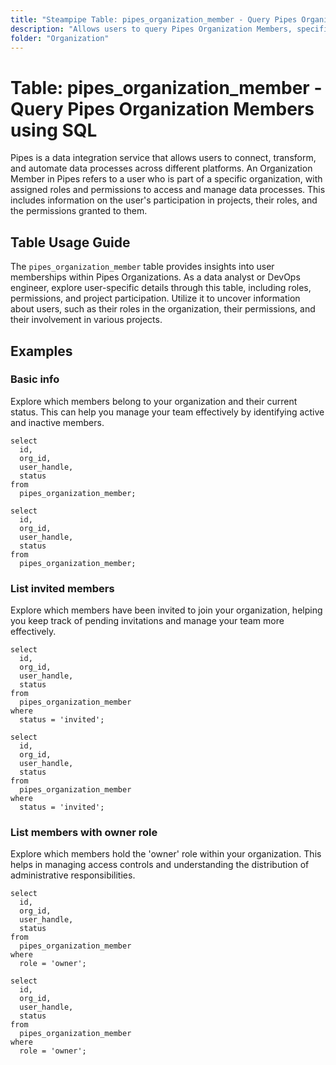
 ```yaml
---
title: "Steampipe Table: pipes_organization_member - Query Pipes Organization Members using SQL"
description: "Allows users to query Pipes Organization Members, specifically the membership details of users in an organization, providing insights into user roles, permissions, and participation in projects."
folder: "Organization"
---
```


# Table: pipes_organization_member - Query Pipes Organization Members using SQL

Pipes is a data integration service that allows users to connect, transform, and automate data processes across different platforms. An Organization Member in Pipes refers to a user who is part of a specific organization, with assigned roles and permissions to access and manage data processes. This includes information on the user's participation in projects, their roles, and the permissions granted to them.

## Table Usage Guide

The `pipes_organization_member` table provides insights into user memberships within Pipes Organizations. As a data analyst or DevOps engineer, explore user-specific details through this table, including roles, permissions, and project participation. Utilize it to uncover information about users, such as their roles in the organization, their permissions, and their involvement in various projects.

## Examples

### Basic info
Explore which members belong to your organization and their current status. This can help you manage your team effectively by identifying active and inactive members.

```sql+postgres
select
  id,
  org_id,
  user_handle,
  status
from
  pipes_organization_member;
```

```sql+sqlite
select
  id,
  org_id,
  user_handle,
  status
from
  pipes_organization_member;
```

### List invited members
Explore which members have been invited to join your organization, helping you keep track of pending invitations and manage your team more effectively.

```sql+postgres
select
  id,
  org_id,
  user_handle,
  status
from
  pipes_organization_member
where
  status = 'invited';
```

```sql+sqlite
select
  id,
  org_id,
  user_handle,
  status
from
  pipes_organization_member
where
  status = 'invited';
```

### List members with owner role
Explore which members hold the 'owner' role within your organization. This helps in managing access controls and understanding the distribution of administrative responsibilities.

```sql+postgres
select
  id,
  org_id,
  user_handle,
  status
from
  pipes_organization_member
where
  role = 'owner';
```

```sql+sqlite
select
  id,
  org_id,
  user_handle,
  status
from
  pipes_organization_member
where
  role = 'owner';
```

──────

§ **Exercise objective**
Whenever a line in the material contains the word "invited", copy that line.

§ **Answer space**
### List invited members
Explore which members have been invited to join your organization, helping you keep track of pending invitations and manage your team more effectively.
  status = 'invited';
  status = 'invited';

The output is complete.